キハ283系は,1997年から営業運転を開始した,JR北海道の特急型気動車だ。主に,石勝線・根室本線特急「おおぞら」として運行され,その高性能で一時代を築いた。

【振り子&130㎞/h】高性能車

キハ283系の特徴といえば振り子を駆使した高速走行だ。

営業最高速度は130㎞/h(のちに110km/hへ減速,後述),車体傾斜装置はカーブにおいて最大6度,車体を傾けることができ,本則+40㎞/h(R>600m)でカーブを抜けることができる。本則+40km/hということは,すなわち,90km/h以上の制限を受けるカーブにおいて,最高速を維持したまま通過できるということだ(これによって,石勝線特急「おおぞら」は,大幅な時間短縮を達成した)。

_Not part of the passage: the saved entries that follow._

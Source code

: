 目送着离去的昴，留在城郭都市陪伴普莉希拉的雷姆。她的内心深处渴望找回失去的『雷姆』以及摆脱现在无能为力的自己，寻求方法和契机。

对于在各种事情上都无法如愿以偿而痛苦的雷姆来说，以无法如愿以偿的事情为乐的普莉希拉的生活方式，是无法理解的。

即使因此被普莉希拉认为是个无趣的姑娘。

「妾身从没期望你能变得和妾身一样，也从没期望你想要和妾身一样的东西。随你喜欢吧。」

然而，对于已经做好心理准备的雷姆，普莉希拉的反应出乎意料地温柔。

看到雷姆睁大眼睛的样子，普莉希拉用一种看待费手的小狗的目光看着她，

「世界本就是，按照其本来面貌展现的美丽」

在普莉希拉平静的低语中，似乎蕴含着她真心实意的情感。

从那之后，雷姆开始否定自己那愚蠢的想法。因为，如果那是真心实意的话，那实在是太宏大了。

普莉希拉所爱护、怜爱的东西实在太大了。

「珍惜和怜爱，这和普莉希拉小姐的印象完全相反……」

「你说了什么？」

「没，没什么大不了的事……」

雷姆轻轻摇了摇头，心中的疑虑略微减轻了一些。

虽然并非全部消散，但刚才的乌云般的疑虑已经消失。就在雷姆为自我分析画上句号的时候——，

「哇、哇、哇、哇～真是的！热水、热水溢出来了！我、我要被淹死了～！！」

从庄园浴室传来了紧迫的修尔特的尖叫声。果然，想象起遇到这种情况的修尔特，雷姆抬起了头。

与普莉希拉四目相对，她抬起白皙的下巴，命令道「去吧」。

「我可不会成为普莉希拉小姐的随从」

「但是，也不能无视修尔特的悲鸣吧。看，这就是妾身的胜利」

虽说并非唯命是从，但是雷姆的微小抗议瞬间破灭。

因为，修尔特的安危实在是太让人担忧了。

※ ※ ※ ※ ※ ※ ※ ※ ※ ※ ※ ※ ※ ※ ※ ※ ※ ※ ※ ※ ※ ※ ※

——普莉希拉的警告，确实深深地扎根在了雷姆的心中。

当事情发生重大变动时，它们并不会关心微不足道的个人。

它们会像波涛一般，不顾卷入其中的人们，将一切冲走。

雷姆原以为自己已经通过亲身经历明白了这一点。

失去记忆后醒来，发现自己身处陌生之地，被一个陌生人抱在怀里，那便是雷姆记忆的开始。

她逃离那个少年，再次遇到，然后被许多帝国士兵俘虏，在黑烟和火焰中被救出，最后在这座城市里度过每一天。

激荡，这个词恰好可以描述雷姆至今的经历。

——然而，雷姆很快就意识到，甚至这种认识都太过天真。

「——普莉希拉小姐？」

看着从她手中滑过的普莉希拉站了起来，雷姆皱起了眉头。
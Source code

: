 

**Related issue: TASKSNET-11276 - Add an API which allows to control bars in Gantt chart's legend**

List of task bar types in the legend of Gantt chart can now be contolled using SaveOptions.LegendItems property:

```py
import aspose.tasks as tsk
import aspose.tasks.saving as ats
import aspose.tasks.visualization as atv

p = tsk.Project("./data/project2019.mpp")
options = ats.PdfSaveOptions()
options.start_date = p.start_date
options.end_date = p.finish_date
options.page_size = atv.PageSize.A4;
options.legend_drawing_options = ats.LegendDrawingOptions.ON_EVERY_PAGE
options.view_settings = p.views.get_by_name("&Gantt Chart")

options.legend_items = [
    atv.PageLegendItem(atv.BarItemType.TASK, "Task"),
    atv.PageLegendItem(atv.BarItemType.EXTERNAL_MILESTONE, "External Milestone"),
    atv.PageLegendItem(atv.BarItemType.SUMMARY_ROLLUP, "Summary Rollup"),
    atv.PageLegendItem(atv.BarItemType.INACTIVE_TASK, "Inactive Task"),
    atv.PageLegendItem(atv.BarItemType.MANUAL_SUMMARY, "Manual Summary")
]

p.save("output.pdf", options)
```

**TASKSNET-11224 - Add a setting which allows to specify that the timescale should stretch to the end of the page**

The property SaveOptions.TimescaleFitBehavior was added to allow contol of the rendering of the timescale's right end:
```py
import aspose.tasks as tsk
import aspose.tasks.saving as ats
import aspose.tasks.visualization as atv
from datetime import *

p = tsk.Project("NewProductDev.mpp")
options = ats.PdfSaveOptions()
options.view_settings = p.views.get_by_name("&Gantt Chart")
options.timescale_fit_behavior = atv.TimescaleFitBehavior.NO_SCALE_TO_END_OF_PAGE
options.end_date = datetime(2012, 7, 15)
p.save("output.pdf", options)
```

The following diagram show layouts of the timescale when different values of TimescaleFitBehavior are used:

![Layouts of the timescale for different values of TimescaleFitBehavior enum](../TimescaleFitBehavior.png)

ここで,キハ283系といえば,という写真を,一枚紹介する。

キハ283系といえばこの写真。Wikipediaにあるのがもったいないくらいのクオリティ。鉄道ファンの間で,この写真はもうすっかりおなじみなのではないだろうか(引用:Japanese Wikipedia user 出々 吾壱, CC 表示-継承 3.0, https://commons.wikimedia.org/w/index.php?curid=1573109による)

この記事を読みに来た鉄道マニアであれば,一度はお目にかかったことがあるだろう,Wikipediaにおける「車体傾斜装置」の項に掲載されている写真だ。何度見てもカッコいい,いかにも速そうな車体デザインで,実際に相当速い。中身も外見も申し分ない,鉄道マニアを唸らせる車両だ。

【音鉄】独特な走行音がたまらなかった

キハ283系において,乗客がもっとも特徴的に感じるのが,その「走行音」だ。

本形式に搭載されているエンジンは,コマツ製の直列6気筒ディーゼルエンジン。1台あたり355馬力(ps)で,これを2台積んでいる(内燃機関については全くの素人だが,気動車なのに145km/h(設計最高速度)も出せるわけだから,相当な出力のはずだ)。

さらに,キハ281系からの変更点として,「パワーオン制御」と呼ばれる仕組みを採用した「N-DW18形」という液体変速機が装備されている。

コマツ製の直列6気筒ディーゼルエンジンN-DMF11HZA形(355ps/2,100rpm)を各車とも2台搭載する[5]。これはキハ281系と同様のものであるが、本系列の液体変速機は変速1段直結4段・パワーオン制御(自動車半クラッチと類似の機構)を採用したN-DW18形を装備している[5]。これにより、中速域からの加速性能と登坂性能の向上、変速ショックの軽減が図られている。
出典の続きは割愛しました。